BRIEF:
Below are the records. State how many of their lines contain "jitpack", with nothing else.
+++ TASK DATA
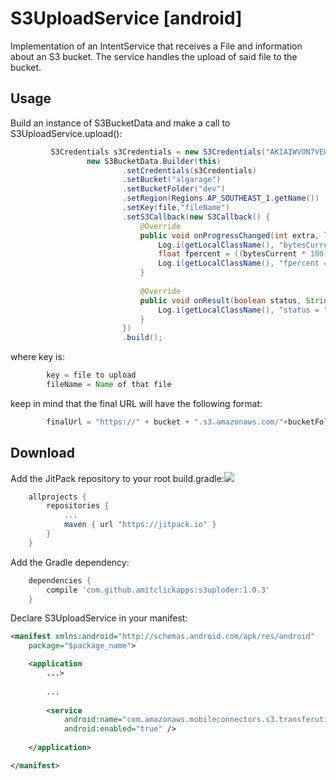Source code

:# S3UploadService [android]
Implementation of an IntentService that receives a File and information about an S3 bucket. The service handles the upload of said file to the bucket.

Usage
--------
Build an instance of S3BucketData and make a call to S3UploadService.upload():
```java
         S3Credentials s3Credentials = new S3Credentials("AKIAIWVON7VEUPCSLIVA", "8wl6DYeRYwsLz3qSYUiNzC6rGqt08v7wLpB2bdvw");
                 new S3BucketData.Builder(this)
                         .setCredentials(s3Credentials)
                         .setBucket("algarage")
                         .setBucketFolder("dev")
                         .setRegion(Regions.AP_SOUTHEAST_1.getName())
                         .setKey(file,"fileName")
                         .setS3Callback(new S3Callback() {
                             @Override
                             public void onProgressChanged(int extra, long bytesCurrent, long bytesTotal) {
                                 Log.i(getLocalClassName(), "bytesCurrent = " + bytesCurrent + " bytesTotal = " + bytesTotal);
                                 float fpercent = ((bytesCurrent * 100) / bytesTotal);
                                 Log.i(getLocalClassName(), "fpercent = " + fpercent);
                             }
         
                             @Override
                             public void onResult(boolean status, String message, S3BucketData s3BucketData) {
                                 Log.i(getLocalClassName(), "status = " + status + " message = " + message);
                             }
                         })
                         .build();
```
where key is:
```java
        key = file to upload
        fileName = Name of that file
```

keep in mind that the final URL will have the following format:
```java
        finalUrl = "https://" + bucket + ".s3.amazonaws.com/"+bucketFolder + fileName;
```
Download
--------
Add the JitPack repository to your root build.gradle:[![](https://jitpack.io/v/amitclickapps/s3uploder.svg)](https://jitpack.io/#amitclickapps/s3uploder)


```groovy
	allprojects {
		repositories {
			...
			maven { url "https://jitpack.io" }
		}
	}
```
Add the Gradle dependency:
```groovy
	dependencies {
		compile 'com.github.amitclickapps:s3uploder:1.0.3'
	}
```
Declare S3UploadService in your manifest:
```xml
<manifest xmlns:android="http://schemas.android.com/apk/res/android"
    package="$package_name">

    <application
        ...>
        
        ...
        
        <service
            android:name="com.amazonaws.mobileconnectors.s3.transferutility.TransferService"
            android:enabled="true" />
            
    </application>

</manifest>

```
++++++
RESPONSE BOX:
2